Eminent domain is the right of government to take private property for public use upon the payment of “just compensation.” (Metropolitan Water Dist. v. Adams (1940) 16 Cal.2d 676, 679–680, 107 P.2d 618; Chicago, Burlington & c. R'D v. Chicago (1897) 166 U.S. 226, 241,17 S.Ct. 581, 586, 41 L.Ed. 979.) Although the traditional method of exercising the power of eminent domain is to acquire title and possession of property by a suit for condemnation (8 Witkin, Summary of Cal.Law (9th ed. 1988) Constitutional Law, § 931, p. 481), there are other kinds of takings, including those described as “regulatory takings”—which is what happens when a governmental agency, in the exercise of its police power, adopts or enforces a regulation that goes too far (Penna. Coal Co. v. Mahon (1922) 260 U.S. 393, 415, 43 S.Ct. 158, 160, 67 L.Ed. 322), either by failing to substantially advance legitimate state interests or by denying the owner all economically beneficial or productive use of his land (Lucas v. So. Carolina Coastal Council (1992) 505 U.S. 1003, 112 S.Ct. 2886, 2893, 120 L.Ed.2d 798, 813.)

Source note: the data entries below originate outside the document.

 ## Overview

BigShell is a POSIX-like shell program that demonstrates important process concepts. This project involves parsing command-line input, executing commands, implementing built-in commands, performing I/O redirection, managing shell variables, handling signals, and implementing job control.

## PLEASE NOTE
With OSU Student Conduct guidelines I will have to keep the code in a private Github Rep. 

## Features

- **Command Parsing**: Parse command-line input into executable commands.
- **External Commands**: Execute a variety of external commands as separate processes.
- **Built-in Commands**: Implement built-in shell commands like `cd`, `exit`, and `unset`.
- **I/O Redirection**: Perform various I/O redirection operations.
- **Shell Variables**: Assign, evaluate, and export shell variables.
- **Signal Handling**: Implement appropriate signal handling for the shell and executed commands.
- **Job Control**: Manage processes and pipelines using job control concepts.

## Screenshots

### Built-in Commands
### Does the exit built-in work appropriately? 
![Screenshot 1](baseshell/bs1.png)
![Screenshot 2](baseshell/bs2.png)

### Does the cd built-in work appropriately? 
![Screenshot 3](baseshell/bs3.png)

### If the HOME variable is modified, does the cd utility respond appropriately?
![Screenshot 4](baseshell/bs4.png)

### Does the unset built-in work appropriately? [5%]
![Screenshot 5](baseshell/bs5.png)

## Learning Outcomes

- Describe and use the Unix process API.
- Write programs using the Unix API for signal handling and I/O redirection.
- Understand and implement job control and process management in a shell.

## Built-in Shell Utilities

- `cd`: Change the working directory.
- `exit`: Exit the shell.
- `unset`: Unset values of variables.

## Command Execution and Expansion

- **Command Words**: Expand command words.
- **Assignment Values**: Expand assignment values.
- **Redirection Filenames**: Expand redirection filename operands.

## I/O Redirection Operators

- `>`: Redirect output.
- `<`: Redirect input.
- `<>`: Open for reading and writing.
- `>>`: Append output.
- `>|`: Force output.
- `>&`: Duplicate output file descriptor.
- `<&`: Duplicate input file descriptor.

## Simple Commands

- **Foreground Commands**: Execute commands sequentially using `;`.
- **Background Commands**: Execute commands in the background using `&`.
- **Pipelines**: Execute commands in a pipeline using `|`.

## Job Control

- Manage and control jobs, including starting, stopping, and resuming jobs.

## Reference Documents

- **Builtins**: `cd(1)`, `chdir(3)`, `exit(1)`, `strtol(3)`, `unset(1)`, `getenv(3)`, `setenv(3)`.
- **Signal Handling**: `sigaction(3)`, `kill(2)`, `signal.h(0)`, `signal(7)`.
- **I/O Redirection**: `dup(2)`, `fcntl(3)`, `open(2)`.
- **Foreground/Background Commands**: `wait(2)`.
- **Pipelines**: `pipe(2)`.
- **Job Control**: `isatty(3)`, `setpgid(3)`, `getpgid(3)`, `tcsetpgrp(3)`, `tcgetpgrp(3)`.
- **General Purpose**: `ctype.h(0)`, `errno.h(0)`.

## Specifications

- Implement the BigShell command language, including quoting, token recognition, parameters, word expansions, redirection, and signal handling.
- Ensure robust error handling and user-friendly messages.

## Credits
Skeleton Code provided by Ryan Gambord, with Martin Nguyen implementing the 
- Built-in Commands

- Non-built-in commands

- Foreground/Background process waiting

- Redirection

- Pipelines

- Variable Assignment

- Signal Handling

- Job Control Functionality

Redress for a regulatory taking is obtained by a property owner's action for inverse condemnation, to recover damages for the injury to or loss of his property resulting from a governmental agency's conduct pursued in furtherance of public objectives. (Golden Cheese Co. v. Voss (1991) 230 Cal.App.3d 727, 731, 281 Cal.Rptr. 602; Yee v. City of Sausalito (1983) 141 Cal.App.3d 917, 920, 190 Cal.Rptr. 595.) Healing's claim, asserted in his complaint for inverse condemnation, is that the Coastal Commission's denial of his permit application is a regulatory taking.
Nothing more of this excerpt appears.